Push Metrics via Thanos¶

Status: accepted
Deciders: arch meeting
Date: 2022-01-20

Context and Problem Statement¶

Currently, the Management Cluster exposes several end-points for Workload Clusters:

Dex, for authentication;
OpenSearch, for pushing logs (append-only);
InfluxDB, for pushing metrics;
Harbor, for pulling container images.

InfluxDB has served us really well over the years. However, as we enter a new era of growth, it no longer satisfies our needs. In particular:

It is not community-driven (see ADR-0015 We believe in community-driven open source).
The open-source version cannot be run replicated, hence it is a single point of failure.
It is rather capacity hungry, eating as much as 2 CPUs and 15 Gi in a standard package environment.
It is unsuitable for long-term metrics storage, which we need -- among others -- for proper capacity management.

We decided to migrate from InfluxDB to Thanos, which can both push and pull metrics.

Shall we push or pull metrics using Thanos?

Decision Drivers¶

We want to support multiple Workload Clusters.
We want to untangle the life-cycle of the Management Cluster and Workload Cluster.
The Management Cluster acts as a tamper-proof logging environment, hence it should be difficult to tamper with metrics from the Workload Cluster.

Considered Options¶

Push metrics from Workload Cluster to Management Cluster.
Pull metrics from Workload Cluster to Management Cluster.

Decision Outcome¶

We chose to push metrics from the Workload Cluster to the Management Cluster via Thanos Receive, because it keeps the "direction" of metrics flow. Hence, we keep support for multiple Workload Clusters without any changes.

At the time of this writing, pulling metrics via Thanos sidecar seems to be the preferred way to deploy Thanos. We will monitor the ecosystem and our needs, and -- if needed -- move to pulling metrics.

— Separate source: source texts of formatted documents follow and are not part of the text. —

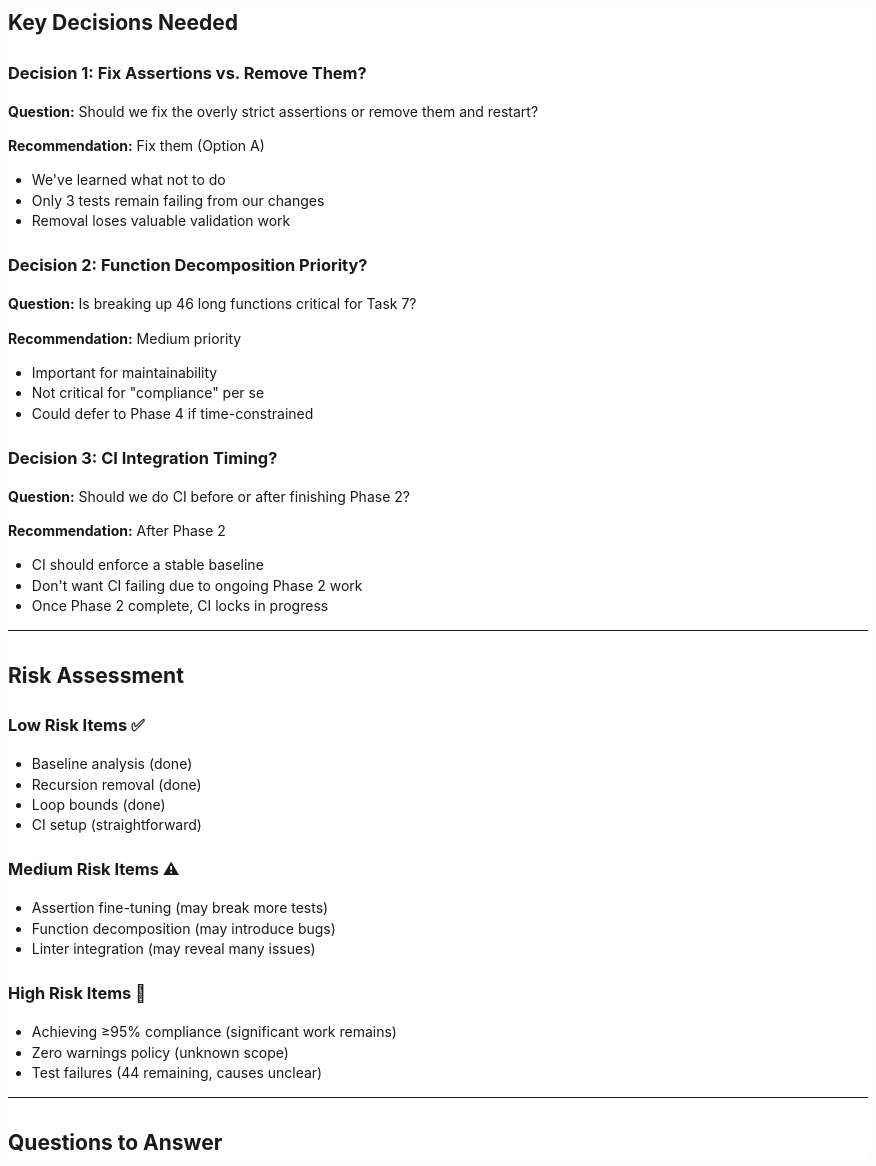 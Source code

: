 
## Key Decisions Needed

### Decision 1: Fix Assertions vs. Remove Them?
**Question:** Should we fix the overly strict assertions or remove them and restart?

**Recommendation:** Fix them (Option A)
- We've learned what not to do
- Only 3 tests remain failing from our changes
- Removal loses valuable validation work

### Decision 2: Function Decomposition Priority?
**Question:** Is breaking up 46 long functions critical for Task 7?

**Recommendation:** Medium priority
- Important for maintainability
- Not critical for "compliance" per se
- Could defer to Phase 4 if time-constrained

### Decision 3: CI Integration Timing?
**Question:** Should we do CI before or after finishing Phase 2?

**Recommendation:** After Phase 2
- CI should enforce a stable baseline
- Don't want CI failing due to ongoing Phase 2 work
- Once Phase 2 complete, CI locks in progress

---

## Risk Assessment

### Low Risk Items ✅
- Baseline analysis (done)
- Recursion removal (done)
- Loop bounds (done)
- CI setup (straightforward)

### Medium Risk Items ⚠️
- Assertion fine-tuning (may break more tests)
- Function decomposition (may introduce bugs)
- Linter integration (may reveal many issues)

### High Risk Items 🔴
- Achieving ≥95% compliance (significant work remains)
- Zero warnings policy (unknown scope)
- Test failures (44 remaining, causes unclear)

---

## Questions to Answer
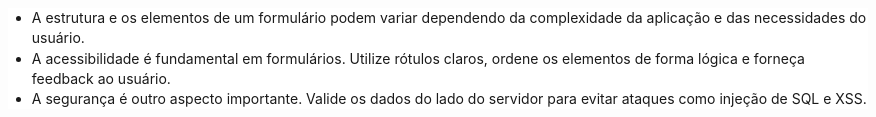 - A estrutura e os elementos de um formulário podem variar dependendo da complexidade da aplicação e das necessidades do usuário.
- A acessibilidade é fundamental em formulários. Utilize rótulos claros, ordene os elementos de forma lógica e forneça feedback ao usuário.
- A segurança é outro aspecto importante. Valide os dados do lado do servidor para evitar ataques como injeção de SQL e XSS.

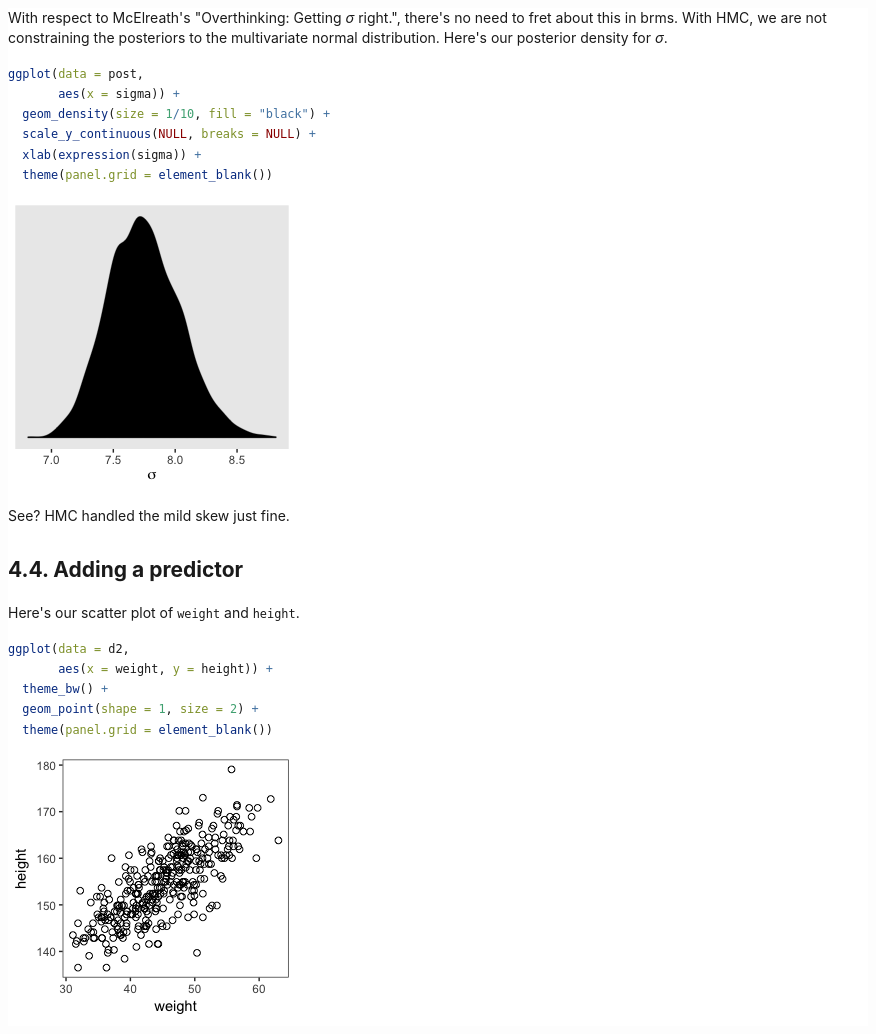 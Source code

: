 With respect to McElreath's "Overthinking: Getting $\sigma$ right.", there's no need to fret about this in brms. With HMC, we are not constraining the posteriors to the multivariate normal distribution. Here's our posterior density for $\sigma$.


```r
ggplot(data = post, 
       aes(x = sigma)) +
  geom_density(size = 1/10, fill = "black") +
  scale_y_continuous(NULL, breaks = NULL) +
  xlab(expression(sigma)) +
  theme(panel.grid = element_blank())
```

![](Ch._4_Linear_Models_files/figure-html/unnamed-chunk-31-1.png)

See? HMC handled the mild skew just fine. 

## 4.4. Adding a predictor

Here's our scatter plot of `weight` and `height`.


```r
ggplot(data = d2, 
       aes(x = weight, y = height)) +
  theme_bw() +
  geom_point(shape = 1, size = 2) +
  theme(panel.grid = element_blank())
```

![](Ch._4_Linear_Models_files/figure-html/unnamed-chunk-32-1.png)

At any rate, even if we end up with Thanos Sidecar, migrating in two steps -- first from InfluxDB to Thanos Receive, then to Thanos Sidecar -- feels less risky.

Positive Consequences¶

All of *.$opsDomain can point to the Management Cluster workers -- optionally fronted by a load-balancer -- which considerably simplifies setup.
Multiple Workload Clusters can push metrics to the Management Cluster, which paves the path to workload multi-tenancy.
The Management Cluster can be set up first, followed by one-or-more Workload Clusters.
Workload Clusters become more "cattle"-ish.

Negative Consequences¶

Metrics are less protected than in a pull architecture. E.g., compromising the Workload Cluster can easier be used to mount an attack against long-term metrics storage.